*Records:*
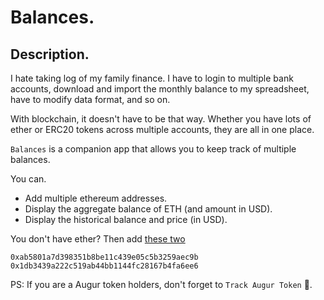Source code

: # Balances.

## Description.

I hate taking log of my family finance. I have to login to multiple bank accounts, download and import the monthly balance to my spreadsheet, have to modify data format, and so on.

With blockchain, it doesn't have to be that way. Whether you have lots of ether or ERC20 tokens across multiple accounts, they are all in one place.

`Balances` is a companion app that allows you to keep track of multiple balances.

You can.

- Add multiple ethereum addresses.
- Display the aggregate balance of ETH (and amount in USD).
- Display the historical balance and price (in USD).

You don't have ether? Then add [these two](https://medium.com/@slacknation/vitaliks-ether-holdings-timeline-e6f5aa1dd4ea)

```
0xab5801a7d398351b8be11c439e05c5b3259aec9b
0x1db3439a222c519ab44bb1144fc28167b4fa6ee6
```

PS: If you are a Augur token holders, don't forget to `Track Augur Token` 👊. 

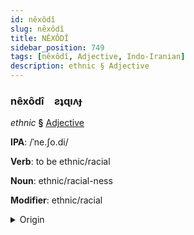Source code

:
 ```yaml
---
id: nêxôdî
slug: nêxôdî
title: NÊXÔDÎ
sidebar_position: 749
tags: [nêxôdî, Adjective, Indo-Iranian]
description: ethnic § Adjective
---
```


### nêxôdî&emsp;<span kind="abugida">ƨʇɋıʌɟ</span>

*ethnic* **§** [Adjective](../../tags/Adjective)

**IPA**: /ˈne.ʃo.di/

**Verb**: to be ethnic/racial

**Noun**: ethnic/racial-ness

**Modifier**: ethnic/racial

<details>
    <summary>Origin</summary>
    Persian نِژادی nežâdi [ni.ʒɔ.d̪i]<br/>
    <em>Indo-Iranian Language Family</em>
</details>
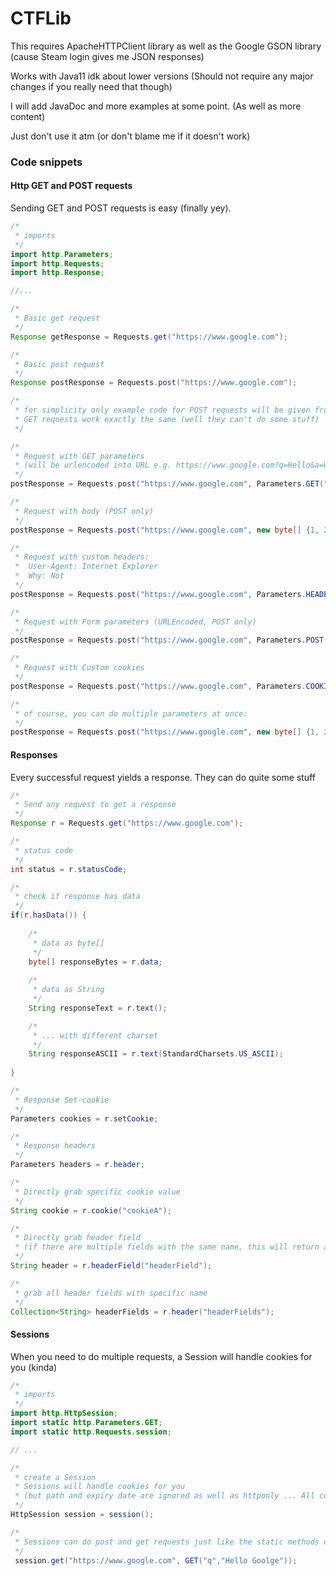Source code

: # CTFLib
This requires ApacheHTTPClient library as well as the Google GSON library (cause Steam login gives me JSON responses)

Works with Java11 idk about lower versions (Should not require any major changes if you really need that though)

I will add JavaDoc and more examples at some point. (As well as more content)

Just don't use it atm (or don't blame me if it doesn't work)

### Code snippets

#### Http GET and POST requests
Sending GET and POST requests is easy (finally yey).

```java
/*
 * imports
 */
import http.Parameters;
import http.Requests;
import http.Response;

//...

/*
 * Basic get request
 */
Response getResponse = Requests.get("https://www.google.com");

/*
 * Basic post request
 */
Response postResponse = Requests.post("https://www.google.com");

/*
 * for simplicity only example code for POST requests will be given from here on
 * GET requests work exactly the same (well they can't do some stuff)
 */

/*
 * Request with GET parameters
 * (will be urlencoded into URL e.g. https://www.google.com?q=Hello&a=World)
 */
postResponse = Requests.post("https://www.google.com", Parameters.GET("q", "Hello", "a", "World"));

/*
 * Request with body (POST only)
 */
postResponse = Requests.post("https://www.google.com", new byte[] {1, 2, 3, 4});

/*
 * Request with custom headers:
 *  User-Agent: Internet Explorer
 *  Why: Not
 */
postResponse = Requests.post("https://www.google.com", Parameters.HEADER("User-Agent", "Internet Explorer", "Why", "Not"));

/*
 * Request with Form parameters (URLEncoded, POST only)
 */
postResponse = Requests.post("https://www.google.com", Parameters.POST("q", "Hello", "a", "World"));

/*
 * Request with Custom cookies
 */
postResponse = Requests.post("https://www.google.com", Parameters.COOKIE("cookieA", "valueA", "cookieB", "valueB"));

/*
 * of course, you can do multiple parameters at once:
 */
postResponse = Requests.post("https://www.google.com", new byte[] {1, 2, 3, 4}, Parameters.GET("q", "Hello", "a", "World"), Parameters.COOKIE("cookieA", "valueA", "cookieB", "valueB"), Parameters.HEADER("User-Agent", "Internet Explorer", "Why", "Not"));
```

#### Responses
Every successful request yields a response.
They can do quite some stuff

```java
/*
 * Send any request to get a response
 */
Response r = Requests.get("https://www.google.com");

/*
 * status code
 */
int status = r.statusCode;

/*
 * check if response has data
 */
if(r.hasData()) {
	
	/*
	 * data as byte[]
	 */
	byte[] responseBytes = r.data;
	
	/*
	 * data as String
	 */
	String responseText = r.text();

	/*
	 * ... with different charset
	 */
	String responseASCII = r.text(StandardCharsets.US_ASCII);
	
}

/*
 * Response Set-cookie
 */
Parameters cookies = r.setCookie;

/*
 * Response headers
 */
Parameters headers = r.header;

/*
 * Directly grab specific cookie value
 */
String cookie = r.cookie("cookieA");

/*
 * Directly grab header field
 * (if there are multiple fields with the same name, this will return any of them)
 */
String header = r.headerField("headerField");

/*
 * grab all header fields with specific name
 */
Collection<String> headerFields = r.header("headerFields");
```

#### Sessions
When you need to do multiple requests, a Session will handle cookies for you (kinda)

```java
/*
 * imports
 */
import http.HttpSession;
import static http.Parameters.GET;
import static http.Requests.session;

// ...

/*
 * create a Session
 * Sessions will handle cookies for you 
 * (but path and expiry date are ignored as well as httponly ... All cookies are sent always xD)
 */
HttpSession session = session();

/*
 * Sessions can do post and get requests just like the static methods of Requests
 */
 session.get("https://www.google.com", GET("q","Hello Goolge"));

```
* * *
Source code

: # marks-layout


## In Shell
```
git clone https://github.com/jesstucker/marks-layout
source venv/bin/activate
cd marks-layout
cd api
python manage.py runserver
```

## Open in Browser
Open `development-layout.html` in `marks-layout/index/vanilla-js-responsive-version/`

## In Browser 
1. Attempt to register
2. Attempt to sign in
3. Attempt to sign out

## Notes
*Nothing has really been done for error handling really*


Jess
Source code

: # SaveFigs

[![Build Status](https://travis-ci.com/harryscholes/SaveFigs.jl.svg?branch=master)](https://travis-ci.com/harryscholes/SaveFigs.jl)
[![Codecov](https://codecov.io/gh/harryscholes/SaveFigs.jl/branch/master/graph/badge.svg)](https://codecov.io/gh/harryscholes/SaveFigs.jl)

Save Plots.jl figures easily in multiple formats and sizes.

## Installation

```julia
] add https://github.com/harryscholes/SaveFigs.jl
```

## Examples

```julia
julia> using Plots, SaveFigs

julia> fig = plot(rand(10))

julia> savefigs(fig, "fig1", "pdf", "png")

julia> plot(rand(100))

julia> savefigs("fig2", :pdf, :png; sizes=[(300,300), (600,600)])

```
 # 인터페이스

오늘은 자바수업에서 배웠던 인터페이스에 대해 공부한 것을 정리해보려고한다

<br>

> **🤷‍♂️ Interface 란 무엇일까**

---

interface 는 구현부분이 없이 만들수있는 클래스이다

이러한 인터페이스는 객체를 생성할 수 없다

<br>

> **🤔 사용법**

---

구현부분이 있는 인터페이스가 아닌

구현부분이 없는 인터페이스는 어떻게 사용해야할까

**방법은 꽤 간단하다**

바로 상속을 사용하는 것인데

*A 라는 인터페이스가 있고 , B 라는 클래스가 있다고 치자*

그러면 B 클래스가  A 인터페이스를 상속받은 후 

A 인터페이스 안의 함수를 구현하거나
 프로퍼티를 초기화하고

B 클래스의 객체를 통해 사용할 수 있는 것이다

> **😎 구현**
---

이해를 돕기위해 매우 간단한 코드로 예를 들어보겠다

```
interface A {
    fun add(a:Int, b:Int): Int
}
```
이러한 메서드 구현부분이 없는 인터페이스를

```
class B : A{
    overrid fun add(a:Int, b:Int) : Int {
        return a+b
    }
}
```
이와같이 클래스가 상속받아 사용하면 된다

*Task goal:* Copy out every line of the data in which the word "cookies" is found.

*Answer section:*
 * Request with Custom cookies
Parameters cookies = r.setCookie;
When you need to do multiple requests, a Session will handle cookies for you (kinda)
 * Sessions will handle cookies for you 
 * (but path and expiry date are ignored as well as httponly ... All cookies are sent always xD)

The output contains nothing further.